Тут я даже застыл на месте, пораженный. Мне в голову пришло одно обстоятельство, настолько очевидное, что было странно, как это я не додумался раньше.
Ведь это же не Солнце движется по небу, а Земля вращается вокруг своей оси! Чем и объясняется смена дня и ночи, а также и движение времени!
А если время для нас течет иначе – для нас, в нашей квартире, – то это значит, что мы вращаемся не вместе с земным шаром, а отдельно от него! С другой скоростью, то есть быстрее или медленнее! А в таком случае нас должно разорвать центробежной силой, да и сам дом, в котором находится наша квартира, должен бы разрушиться по причине нашего выпадения из трехмерного пространства, как если бы из середины его (здания) вырвали кусок.
Правда, Ворон как-то обмолвился, что действие магических законов нарушает действие законов физических. Может быть, именно это и происходит сейчас? В отличие от физических законов, объективно действующих, законы магии действуют субъективно и избирательно. Поэтому продукты в комнате, сваленные на пол при падении стола, протухли и воняли теперь чрезвычайно, в то время как мы, обитатели квартиры, еще даже не успели как следует проголодаться!..

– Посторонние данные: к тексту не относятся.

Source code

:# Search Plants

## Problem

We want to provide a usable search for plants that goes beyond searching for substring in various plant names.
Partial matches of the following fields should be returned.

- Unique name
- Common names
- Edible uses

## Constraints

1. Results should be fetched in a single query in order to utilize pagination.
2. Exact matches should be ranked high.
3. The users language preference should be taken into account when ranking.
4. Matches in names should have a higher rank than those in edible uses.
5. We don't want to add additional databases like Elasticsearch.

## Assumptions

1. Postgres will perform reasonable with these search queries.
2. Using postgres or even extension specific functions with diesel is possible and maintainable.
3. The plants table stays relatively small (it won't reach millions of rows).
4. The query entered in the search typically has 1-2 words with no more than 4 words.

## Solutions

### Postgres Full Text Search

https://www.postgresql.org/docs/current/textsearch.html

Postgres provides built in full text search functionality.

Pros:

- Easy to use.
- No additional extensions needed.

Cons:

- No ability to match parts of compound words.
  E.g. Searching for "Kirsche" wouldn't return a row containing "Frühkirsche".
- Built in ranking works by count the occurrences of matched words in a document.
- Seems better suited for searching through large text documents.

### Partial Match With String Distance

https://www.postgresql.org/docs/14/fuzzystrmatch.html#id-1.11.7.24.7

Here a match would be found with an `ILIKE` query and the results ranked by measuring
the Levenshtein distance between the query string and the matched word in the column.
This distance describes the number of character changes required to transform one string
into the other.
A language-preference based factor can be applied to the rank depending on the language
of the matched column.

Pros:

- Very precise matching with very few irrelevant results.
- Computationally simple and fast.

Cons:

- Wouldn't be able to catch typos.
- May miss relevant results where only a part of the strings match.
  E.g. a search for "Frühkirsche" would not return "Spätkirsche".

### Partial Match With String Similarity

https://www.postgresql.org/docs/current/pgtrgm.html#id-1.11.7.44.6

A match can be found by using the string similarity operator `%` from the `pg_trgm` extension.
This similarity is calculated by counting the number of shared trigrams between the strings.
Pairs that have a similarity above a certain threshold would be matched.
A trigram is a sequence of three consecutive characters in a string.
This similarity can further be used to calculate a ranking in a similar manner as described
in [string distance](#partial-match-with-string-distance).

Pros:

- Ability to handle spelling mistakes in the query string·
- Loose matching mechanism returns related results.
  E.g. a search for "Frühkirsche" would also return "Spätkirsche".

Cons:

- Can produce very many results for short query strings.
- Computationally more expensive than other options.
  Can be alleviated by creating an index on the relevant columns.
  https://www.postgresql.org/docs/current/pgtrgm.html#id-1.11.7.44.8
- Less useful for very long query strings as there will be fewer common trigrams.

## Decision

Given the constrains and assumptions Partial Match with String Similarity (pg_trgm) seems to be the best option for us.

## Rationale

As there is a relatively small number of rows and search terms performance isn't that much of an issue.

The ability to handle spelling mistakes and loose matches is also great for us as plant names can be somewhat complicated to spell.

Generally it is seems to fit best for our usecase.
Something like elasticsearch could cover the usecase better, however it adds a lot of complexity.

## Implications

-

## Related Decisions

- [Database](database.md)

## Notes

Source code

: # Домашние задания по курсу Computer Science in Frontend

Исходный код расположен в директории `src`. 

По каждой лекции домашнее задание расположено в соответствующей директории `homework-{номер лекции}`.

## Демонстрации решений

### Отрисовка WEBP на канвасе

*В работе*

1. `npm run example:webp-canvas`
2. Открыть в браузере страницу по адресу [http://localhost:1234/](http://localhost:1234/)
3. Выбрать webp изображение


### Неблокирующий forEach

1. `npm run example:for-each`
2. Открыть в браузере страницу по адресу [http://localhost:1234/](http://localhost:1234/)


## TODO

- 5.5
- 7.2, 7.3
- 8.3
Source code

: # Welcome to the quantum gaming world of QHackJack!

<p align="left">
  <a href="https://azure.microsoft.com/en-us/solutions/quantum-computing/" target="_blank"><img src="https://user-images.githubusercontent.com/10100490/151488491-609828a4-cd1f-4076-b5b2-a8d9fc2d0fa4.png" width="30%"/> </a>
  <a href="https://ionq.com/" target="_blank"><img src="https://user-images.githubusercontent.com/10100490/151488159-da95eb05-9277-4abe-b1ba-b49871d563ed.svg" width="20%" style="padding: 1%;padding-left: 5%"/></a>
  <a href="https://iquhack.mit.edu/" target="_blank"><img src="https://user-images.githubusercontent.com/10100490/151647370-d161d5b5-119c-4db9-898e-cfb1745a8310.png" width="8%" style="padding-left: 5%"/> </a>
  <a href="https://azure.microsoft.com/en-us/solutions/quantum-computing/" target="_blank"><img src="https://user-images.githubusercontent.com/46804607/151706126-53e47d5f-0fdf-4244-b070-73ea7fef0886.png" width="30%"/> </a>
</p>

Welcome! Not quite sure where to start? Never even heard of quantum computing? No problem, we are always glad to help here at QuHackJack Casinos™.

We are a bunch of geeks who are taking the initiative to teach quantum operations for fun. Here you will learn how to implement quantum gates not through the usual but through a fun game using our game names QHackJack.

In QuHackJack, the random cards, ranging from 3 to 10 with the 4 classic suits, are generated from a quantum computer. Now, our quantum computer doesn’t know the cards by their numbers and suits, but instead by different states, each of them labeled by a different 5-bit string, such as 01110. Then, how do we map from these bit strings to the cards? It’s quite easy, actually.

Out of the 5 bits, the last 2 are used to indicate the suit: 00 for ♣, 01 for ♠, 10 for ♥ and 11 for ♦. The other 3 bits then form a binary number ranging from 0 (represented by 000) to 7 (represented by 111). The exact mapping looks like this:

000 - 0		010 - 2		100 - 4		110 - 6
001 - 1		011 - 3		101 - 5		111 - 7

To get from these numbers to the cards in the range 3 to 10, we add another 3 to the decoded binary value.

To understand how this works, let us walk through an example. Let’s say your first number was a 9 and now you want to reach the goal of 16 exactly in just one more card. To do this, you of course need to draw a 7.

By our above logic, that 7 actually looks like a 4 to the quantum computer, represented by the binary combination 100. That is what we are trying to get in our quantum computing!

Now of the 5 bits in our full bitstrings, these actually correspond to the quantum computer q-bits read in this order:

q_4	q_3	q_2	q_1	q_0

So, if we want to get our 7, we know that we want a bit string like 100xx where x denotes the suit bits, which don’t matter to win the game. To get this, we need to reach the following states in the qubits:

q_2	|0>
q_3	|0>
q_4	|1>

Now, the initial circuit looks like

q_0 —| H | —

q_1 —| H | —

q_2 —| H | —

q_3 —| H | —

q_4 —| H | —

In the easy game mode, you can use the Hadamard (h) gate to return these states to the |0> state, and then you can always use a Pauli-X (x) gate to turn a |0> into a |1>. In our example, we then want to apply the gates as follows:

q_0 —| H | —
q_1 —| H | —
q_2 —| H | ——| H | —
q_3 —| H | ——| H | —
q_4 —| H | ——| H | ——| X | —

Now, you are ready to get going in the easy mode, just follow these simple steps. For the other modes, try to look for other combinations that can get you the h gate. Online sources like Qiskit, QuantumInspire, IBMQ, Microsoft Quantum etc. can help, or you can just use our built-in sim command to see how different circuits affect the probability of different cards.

На всякий случай я решил больше на эту тему не думать, потому что голова моя от размышлений вспухла и грозила взорваться.
Лёня сидела на краешке лавки, подложив под себя ладошки, вся в напряжении таком, что вот только тронь – и лопнет, как слишком туго натянутая гитарная струна.
– Ну что? – спросила она меня, старательно отводя взгляд. Ее здравый смысл протестовал против возможности вести беседу с котом, и она пыталась сохранить разум и не сойти с ума. – Мне кто-нибудь объяснит, почему я не могу пойти домой?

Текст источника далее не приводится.